- PROMPT:
Every line containing the string "number" should be returned from the records.

━━━━

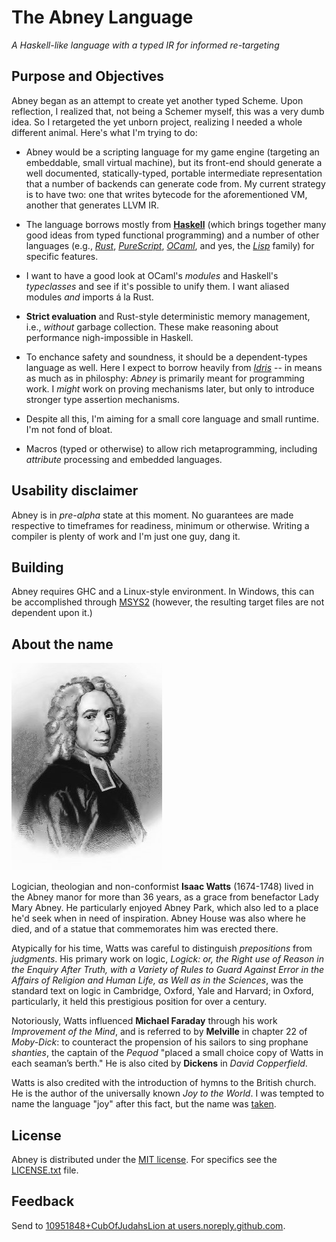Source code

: # The Abney Language

_A Haskell-like language with a typed IR for informed re-targeting_


## Purpose and Objectives

Abney began as an attempt to create yet another typed Scheme. Upon reflection, I realized that, not
being a Schemer myself, this was a very dumb idea. So I retargeted the yet unborn project, realizing
I needed a whole different animal. Here's what I'm trying to do:

- Abney would be a scripting language for my game engine (targeting an embeddable, small virtual
  machine), but its front-end should generate a well documented, statically-typed, portable
  intermediate representation that a number of backends can generate code from. My current strategy
  is to have two: one that writes bytecode for the aforementioned VM, another that generates LLVM IR.

- The language borrows mostly from [**Haskell**](http://Haskell.org) (which brings together many good
  ideas from typed functional programming) and a number of other languages
  (e.g., [_Rust_](http://rust-lang.org), [_PureScript_](http://purescript.org),
  [_OCaml_](http://ocaml.org), and yes, the [_Lisp_](https://lisp-lang.org/) family) for specific
  features.

- I want to have a good look at
  OCaml's _modules_ and Haskell's _typeclasses_ and see if it's possible to unify them. I want aliased
  modules _and_ imports á la Rust.

- **Strict evaluation** and Rust-style deterministic memory management, i.e.,
  _without_ garbage collection. These make reasoning about performance nigh-impossible in Haskell.

- To enchance safety and soundness, it should be a dependent-types language as well. Here I expect to
  borrow heavily from [_Idris_](http://idris-lang.org) -- in means as much as in philosphy: _Abney_ is
  primarily meant for programming work. I _might_ work on proving mechanisms later, but only to
  introduce stronger type assertion mechanisms.

- Despite all this, I'm aiming for a small core language and small runtime. I'm not fond of bloat.

- Macros (typed or otherwise) to allow rich metaprogramming, including _attribute_ processing and
  embedded languages.


## Usability disclaimer

Abney is in _pre-alpha_ state at this moment. No guarantees are made respective to timeframes for
readiness, minimum or otherwise. Writing a compiler is plenty of work and I'm just one guy,
dang it.


## Building

Abney requires GHC and a Linux-style environment. In Windows, this can be accomplished through
[MSYS2](https://www.msys2.org/) (however, the resulting target files are not dependent upon it.)


## About the name

![Isaac Watts](./watts.jpg)

Logician, theologian and non-conformist **Isaac Watts** (1674-1748) lived in the Abney manor for more
than 36 years, as a grace from benefactor Lady Mary Abney. He particularly enjoyed Abney Park,
which also led to a place he'd seek when in need of inspiration. Abney House was also where he died,
and of a statue that commemorates him was erected there.

Atypically for his time, Watts was careful to distinguish _prepositions_ from _judgments_. His
primary work on logic, _Logick: or, the Right use of Reason in the Enquiry After Truth, with a
Variety of Rules to Guard Against Error in the Affairs of Religion and Human Life, as Well as in the
Sciences_, was the standard text on logic in Cambridge, Oxford, Yale and Harvard; in Oxford,
particularly, it held this prestigious position for over a century.

Notoriously, Watts influenced **Michael Faraday** through his work _Improvement of the Mind_, and is
referred to by **Melville** in chapter 22 of _Moby-Dick_: to counteract the propension of his sailors
to sing prophane _shanties_, the captain of the _Pequod_ "placed a small choice copy of Watts in each
seaman’s berth." He is also cited by **Dickens** in _David Copperfield_.

Watts is also credited with the introduction of hymns to the British church. He is the author of the
universally known _Joy to the World_. I was tempted to name the language "joy" after this fact, but
the name was [taken](https://www.latrobe.edu.au/humanities/research/research-projects/past-projects/joy-programming-language).


## License

Abney is distributed under the [MIT license](https://mit-license.org/). For specifics see the
[LICENSE.txt](./LICENSE.txt) file.


## Feedback

Send to [10951848+CubOfJudahsLion at users.noreply.github.com](mailto:10951848+CubOfJudahsLion@users.noreply.github.com).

━━━━

- RESPONSE AREA:
  intermediate representation that a number of backends can generate code from. My current strategy
  ideas from typed functional programming) and a number of other languages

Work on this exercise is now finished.